Work task
Could each record be restated word for word?

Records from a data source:
■ ■ ■ ■ ■
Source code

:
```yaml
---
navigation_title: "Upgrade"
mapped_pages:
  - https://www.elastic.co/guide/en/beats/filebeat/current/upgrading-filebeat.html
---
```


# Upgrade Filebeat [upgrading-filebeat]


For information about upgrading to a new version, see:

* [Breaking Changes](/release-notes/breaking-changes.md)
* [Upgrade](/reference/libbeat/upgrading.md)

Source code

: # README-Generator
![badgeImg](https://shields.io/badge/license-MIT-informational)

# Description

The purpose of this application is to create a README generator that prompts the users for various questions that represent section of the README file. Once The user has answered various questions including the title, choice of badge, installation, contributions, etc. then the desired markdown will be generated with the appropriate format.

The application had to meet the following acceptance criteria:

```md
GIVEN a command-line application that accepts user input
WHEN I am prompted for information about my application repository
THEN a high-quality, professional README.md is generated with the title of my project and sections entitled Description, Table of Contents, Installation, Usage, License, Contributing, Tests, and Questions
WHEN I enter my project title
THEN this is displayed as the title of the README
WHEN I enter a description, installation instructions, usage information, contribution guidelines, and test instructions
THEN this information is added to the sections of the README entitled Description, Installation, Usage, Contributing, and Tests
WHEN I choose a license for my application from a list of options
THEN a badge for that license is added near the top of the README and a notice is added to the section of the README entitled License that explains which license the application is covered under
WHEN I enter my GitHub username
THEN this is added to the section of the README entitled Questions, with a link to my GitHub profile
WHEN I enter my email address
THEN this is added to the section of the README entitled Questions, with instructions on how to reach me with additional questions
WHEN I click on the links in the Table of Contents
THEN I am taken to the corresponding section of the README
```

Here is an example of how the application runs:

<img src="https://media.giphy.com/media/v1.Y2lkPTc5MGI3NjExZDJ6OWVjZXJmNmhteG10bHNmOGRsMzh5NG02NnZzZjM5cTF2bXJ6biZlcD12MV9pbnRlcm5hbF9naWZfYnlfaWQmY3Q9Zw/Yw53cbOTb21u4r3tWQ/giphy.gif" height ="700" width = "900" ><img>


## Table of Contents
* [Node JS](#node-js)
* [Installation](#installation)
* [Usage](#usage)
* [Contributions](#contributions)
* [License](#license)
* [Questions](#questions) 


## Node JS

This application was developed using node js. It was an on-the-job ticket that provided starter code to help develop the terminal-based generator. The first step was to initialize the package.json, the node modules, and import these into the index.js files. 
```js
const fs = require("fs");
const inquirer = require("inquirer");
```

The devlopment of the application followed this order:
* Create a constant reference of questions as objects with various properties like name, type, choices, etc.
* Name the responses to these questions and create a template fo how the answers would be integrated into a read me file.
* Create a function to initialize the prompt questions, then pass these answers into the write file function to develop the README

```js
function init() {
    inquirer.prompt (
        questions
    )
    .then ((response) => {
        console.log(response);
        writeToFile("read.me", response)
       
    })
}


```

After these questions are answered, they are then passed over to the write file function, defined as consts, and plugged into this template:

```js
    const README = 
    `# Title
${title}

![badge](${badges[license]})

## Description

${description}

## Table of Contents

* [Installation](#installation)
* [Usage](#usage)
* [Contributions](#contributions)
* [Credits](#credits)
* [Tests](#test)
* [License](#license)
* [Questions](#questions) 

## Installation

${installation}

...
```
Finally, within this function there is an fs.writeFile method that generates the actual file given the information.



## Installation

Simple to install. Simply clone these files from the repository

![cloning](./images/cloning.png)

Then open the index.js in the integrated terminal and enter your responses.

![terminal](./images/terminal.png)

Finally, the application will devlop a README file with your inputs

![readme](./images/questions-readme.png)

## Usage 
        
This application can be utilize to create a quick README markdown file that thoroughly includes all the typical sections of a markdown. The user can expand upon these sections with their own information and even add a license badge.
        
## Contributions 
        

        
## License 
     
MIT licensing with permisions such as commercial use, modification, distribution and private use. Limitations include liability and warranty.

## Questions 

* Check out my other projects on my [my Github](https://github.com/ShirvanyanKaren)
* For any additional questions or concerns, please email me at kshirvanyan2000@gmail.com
■ ■ ■ ■ ■
Solution for this exercise
Source code

:
```yaml
---
navigation_title: "Upgrade"
mapped_pages:
  - https://www.elastic.co/guide/en/beats/filebeat/current/upgrading-filebeat.html
---
```


# Upgrade Filebeat [upgrading-filebeat]


For information about upgrading to a new version, see:

* [Breaking Changes](/release-notes/breaking-changes.md)
* [Upgrade](/reference/libbeat/upgrading.md)

Source code

: # README-Generator
![badgeImg](https://shields.io/badge/license-MIT-informational)

# Description

The purpose of this application is to create a README generator that prompts the users for various questions that represent section of the README file. Once The user has answered various questions including the title, choice of badge, installation, contributions, etc. then the desired markdown will be generated with the appropriate format.

The application had to meet the following acceptance criteria:

```md
GIVEN a command-line application that accepts user input
WHEN I am prompted for information about my application repository
THEN a high-quality, professional README.md is generated with the title of my project and sections entitled Description, Table of Contents, Installation, Usage, License, Contributing, Tests, and Questions
WHEN I enter my project title
THEN this is displayed as the title of the README
WHEN I enter a description, installation instructions, usage information, contribution guidelines, and test instructions
THEN this information is added to the sections of the README entitled Description, Installation, Usage, Contributing, and Tests
WHEN I choose a license for my application from a list of options
THEN a badge for that license is added near the top of the README and a notice is added to the section of the README entitled License that explains which license the application is covered under
WHEN I enter my GitHub username
THEN this is added to the section of the README entitled Questions, with a link to my GitHub profile
WHEN I enter my email address
THEN this is added to the section of the README entitled Questions, with instructions on how to reach me with additional questions
WHEN I click on the links in the Table of Contents
THEN I am taken to the corresponding section of the README
```

Here is an example of how the application runs:

<img src="https://media.giphy.com/media/v1.Y2lkPTc5MGI3NjExZDJ6OWVjZXJmNmhteG10bHNmOGRsMzh5NG02NnZzZjM5cTF2bXJ6biZlcD12MV9pbnRlcm5hbF9naWZfYnlfaWQmY3Q9Zw/Yw53cbOTb21u4r3tWQ/giphy.gif" height ="700" width = "900" ><img>


## Table of Contents
* [Node JS](#node-js)
* [Installation](#installation)
* [Usage](#usage)
* [Contributions](#contributions)
* [License](#license)
* [Questions](#questions) 


## Node JS

This application was developed using node js. It was an on-the-job ticket that provided starter code to help develop the terminal-based generator. The first step was to initialize the package.json, the node modules, and import these into the index.js files. 
```js
const fs = require("fs");
const inquirer = require("inquirer");
```

The devlopment of the application followed this order:
* Create a constant reference of questions as objects with various properties like name, type, choices, etc.
* Name the responses to these questions and create a template fo how the answers would be integrated into a read me file.
* Create a function to initialize the prompt questions, then pass these answers into the write file function to develop the README

```js
function init() {
    inquirer.prompt (
        questions
    )
    .then ((response) => {
        console.log(response);
        writeToFile("read.me", response)
       
    })
}


```

After these questions are answered, they are then passed over to the write file function, defined as consts, and plugged into this template:

```js
    const README = 
    `# Title
${title}

![badge](${badges[license]})

## Description

${description}

## Table of Contents

* [Installation](#installation)
* [Usage](#usage)
* [Contributions](#contributions)
* [Credits](#credits)
* [Tests](#test)
* [License](#license)
* [Questions](#questions) 

## Installation

${installation}

...
```
Finally, within this function there is an fs.writeFile method that generates the actual file given the information.



## Installation

Simple to install. Simply clone these files from the repository

![cloning](./images/cloning.png)

Then open the index.js in the integrated terminal and enter your responses.

![terminal](./images/terminal.png)

Finally, the application will devlop a README file with your inputs

![readme](./images/questions-readme.png)

## Usage 
        
This application can be utilize to create a quick README markdown file that thoroughly includes all the typical sections of a markdown. The user can expand upon these sections with their own information and even add a license badge.
        
## Contributions 
        

        
## License 
     
MIT licensing with permisions such as commercial use, modification, distribution and private use. Limitations include liability and warranty.

## Questions 

* Check out my other projects on my [my Github](https://github.com/ShirvanyanKaren)
* For any additional questions or concerns, please email me at kshirvanyan2000@gmail.com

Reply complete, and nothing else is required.